*** Opening MATERIAL SHOWN ***

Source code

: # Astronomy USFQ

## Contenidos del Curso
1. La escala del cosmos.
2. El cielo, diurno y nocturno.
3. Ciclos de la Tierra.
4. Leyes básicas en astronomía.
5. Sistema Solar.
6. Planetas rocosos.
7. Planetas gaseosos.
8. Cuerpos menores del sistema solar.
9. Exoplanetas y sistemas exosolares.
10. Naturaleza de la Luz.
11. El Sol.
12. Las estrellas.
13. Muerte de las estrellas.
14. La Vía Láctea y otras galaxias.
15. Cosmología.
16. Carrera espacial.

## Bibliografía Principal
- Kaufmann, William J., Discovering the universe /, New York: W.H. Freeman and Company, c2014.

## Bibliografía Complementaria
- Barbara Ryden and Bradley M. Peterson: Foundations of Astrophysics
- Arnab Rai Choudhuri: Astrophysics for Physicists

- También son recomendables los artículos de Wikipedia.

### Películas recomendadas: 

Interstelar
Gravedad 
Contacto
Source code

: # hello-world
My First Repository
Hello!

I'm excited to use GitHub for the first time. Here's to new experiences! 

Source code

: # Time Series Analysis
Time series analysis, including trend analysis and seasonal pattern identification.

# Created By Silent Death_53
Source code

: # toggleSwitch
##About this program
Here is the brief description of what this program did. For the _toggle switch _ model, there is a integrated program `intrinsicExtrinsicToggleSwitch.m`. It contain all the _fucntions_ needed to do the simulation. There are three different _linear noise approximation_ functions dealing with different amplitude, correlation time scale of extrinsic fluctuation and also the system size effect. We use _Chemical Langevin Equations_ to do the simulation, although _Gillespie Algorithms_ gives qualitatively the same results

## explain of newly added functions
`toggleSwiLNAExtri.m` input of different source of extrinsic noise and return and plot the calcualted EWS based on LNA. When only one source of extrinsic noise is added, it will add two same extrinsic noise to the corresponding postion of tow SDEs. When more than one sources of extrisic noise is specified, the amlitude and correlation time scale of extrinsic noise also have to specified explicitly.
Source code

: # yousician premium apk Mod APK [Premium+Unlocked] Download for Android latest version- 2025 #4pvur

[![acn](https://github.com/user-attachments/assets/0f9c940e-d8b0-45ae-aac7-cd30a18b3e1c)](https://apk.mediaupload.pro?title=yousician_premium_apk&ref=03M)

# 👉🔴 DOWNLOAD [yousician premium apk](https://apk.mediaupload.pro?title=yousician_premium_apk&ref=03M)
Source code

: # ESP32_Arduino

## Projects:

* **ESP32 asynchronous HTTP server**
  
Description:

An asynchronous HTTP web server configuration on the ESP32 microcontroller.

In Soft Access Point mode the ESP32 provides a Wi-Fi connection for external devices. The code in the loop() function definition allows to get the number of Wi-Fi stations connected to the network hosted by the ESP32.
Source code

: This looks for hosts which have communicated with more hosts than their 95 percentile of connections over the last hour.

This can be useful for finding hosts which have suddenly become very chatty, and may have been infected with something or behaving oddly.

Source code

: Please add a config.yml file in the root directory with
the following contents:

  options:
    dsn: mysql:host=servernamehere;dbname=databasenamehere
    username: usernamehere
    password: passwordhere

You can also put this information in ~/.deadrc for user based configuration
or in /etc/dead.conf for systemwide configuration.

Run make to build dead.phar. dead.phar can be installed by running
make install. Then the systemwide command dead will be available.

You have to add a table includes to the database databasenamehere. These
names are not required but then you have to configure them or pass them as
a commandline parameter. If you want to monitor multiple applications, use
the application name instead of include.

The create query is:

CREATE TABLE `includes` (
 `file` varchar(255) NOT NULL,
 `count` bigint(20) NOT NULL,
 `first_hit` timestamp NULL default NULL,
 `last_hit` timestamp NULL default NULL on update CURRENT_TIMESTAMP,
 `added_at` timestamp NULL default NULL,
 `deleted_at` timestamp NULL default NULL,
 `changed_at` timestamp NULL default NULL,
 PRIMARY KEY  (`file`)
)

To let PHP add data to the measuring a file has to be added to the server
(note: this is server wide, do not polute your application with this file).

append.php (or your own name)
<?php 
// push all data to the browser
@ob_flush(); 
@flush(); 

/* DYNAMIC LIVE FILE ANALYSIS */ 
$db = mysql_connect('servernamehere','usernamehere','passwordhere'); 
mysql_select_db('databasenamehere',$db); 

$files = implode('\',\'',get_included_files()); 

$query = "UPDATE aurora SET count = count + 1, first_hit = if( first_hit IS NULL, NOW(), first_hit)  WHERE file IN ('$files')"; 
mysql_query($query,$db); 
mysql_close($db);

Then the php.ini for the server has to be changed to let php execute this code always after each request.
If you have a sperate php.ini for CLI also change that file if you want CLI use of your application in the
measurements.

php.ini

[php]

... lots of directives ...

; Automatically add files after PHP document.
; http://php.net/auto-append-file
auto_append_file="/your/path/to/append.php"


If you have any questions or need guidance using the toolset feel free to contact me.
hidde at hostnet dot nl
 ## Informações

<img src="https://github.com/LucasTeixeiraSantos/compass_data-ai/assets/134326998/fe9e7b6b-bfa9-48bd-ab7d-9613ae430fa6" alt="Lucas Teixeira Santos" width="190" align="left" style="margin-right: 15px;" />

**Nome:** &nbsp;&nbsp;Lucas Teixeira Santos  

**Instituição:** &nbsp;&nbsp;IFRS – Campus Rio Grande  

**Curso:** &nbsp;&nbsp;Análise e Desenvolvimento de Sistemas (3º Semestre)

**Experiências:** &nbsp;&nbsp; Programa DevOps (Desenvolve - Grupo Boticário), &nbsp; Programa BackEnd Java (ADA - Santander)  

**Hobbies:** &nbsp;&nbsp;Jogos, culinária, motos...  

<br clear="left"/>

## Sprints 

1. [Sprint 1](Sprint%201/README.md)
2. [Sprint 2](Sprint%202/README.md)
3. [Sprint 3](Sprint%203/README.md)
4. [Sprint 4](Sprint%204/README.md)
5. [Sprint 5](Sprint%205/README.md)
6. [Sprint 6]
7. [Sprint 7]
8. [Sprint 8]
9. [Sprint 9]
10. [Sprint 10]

*** Closing MATERIAL SHOWN ***

Would you print the line containing "2. [Sprint 2](Sprint%202/README.md)" and every line after it up to the end of the listing above, exactly, and nothing else?

2. [Sprint 2](Sprint%202/README.md)
3. [Sprint 3](Sprint%203/README.md)
4. [Sprint 4](Sprint%204/README.md)
5. [Sprint 5](Sprint%205/README.md)
6. [Sprint 6]
7. [Sprint 7]
8. [Sprint 8]
9. [Sprint 9]
10. [Sprint 10]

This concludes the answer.